Sucedió hace ya 45 años cuando mi madre, la mejor cocinera que conozco, tenía que calmar mis llantos y mis noches en vela, untando mi chupete en leche condensada. Aún conservo en mi memoria gustativa ese sabor.
El despertar
Ya apuntaba maneras de “buen comedor” a temprana edad. El primer recuerdo que tengo de una comida que me llamó la atención y que marcó la gran pasión por las carnes que siento hoy en día, fue en un complejo Hotelero muy conocido de la capital del Principado de Asturias hace 38 años, cuando un familiar que había tenido que emigrar a Francia a buscarse la vida, vino a visitarnos en verano y nos invitó a comer.
Reconozco que mi plato, Solomillo de Buey, lo eligió él por mi. Yo de aquella hubiera pedido un huevo frito y un yogur que era lo que pedía siempre.
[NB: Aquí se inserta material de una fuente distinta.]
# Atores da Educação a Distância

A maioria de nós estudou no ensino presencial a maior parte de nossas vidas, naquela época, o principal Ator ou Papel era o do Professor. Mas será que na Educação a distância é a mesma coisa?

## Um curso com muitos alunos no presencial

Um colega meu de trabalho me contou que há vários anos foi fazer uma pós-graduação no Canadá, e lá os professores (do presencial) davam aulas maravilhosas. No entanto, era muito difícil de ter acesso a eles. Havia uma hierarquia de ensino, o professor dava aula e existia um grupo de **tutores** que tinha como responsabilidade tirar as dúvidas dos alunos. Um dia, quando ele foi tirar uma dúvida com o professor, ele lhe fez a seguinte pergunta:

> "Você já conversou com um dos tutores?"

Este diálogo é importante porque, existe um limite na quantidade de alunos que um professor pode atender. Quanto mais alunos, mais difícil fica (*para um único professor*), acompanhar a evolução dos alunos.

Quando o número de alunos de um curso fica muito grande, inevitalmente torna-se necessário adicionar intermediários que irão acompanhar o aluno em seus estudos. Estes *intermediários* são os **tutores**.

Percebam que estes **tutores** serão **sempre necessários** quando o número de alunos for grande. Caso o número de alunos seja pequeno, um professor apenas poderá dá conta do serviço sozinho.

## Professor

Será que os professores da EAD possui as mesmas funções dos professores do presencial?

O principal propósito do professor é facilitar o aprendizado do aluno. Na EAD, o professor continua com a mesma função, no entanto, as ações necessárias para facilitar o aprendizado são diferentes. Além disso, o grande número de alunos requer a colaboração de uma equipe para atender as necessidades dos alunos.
Fue una experiencia maravillosa, todos sus jugos rebosantes en cada trozo que cortaba, el sabor salino de la sangre y la sal marina y el olor a parrilla me marcaron para siempre.
Las influencias
Después de una infancia feliz al lado de mi madre y mis abuelas, grandes cocineras, empecé a trabajar en el Restaurante Panduku, cuna de la cocina tradicional astur-gallega, con la gran suerte de trabajar con profesionales tan reconocidos como Victor Paradelo, Gloria Paradelo y Jesus Suárez, un gran profesional que me enseñó lo bonito de esta profesión.
Luego tocó “La Mili”, ahí empezó todo. Mi destino, el hogar del soldado, donde la caja tenía que cuadrar todos los días. Hacía tortillas en cocina para venderlas en bocadillos y así sacarme un sobresueldo que venía bien en aquella época.
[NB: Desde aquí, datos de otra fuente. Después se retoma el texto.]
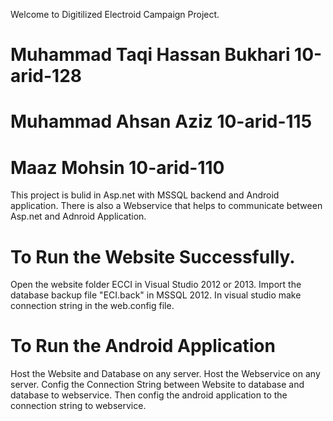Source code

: Welcome to Digitilized Electroid Campaign Project.
# Muhammad Taqi Hassan Bukhari 10-arid-128
# Muhammad Ahsan Aziz 		10-arid-115
# Maaz Mohsin			10-arid-110


This project is bulid in Asp.net with MSSQL backend and Android application.
There is also a Webservice that helps to communicate between Asp.net and Adnroid Application.

# To Run the Website Successfully.

Open the website folder ECCI in Visual Studio 2012 or 2013.
Import the database backup file "ECI.back" in MSSQL 2012.
In visual studio make connection string in the web.config file.

# To Run the Android Application
Host the Website and Database on any server.
Host the Webservice on any server.
Config the Connection String between Website to database and database to webservice.
Then config the android application to the connection string to webservice.
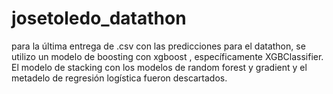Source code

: # josetoledo_datathon
para la última entrega de .csv con las predicciones para el datathon, se utilizo un modelo de boosting con xgboost , específicamente XGBClassifier. 
El modelo de stacking con los modelos de random forest y gradient y el metadelo de regresión logística fueron descartados.
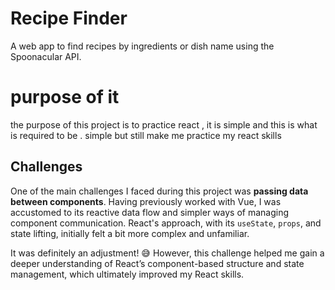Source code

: # Recipe Finder
A web app to find recipes by ingredients or dish name using the Spoonacular API.

# purpose of it
the purpose of this project is to practice react , it is simple and this is what is required to be . simple but still make me practice my react skills 

## Challenges

One of the main challenges I faced during this project was **passing data between components**. Having previously worked with Vue, I was accustomed to its reactive data flow and simpler ways of managing component communication. React's approach, with its `useState`, `props`, and state lifting, initially felt a bit more complex and unfamiliar.

It was definitely an adjustment! 😅 However, this challenge helped me gain a deeper understanding of React’s component-based structure and state management, which ultimately improved my React skills.
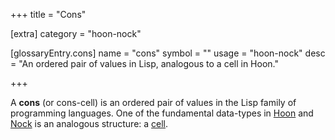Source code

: +++
title = "Cons"

[extra]
category = "hoon-nock"

[glossaryEntry.cons]
name = "cons"
symbol = ""
usage = "hoon-nock"
desc = "An ordered pair of values in Lisp, analogous to a cell in Hoon."

+++

A **cons** (or cons-cell) is an ordered pair of values in the Lisp family of
programming languages. One of the fundamental data-types in
[Hoon](/reference/glossary/hoon) and [Nock](/reference/glossary/nock) is an
analogous structure: a [cell](/reference/glossary/cell).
Pero fue en la parrilla del Llagar de Titi donde sentí la llamada de la carne. Aprendí del mejor, Sito, un virtuoso de las carnes y los pescados que manejaba a su antojo puntos, intensidad del fuego y tiempos de asado con una facilidad asombrosa. Evolucioné a un mundo con posibilidades infinitas. las opciones se multiplican, razas, cortes, maduraciones, cerdo, vaca, cordero, pescados, mariscos, carbones, leñas….. todo cabe en una parrilla.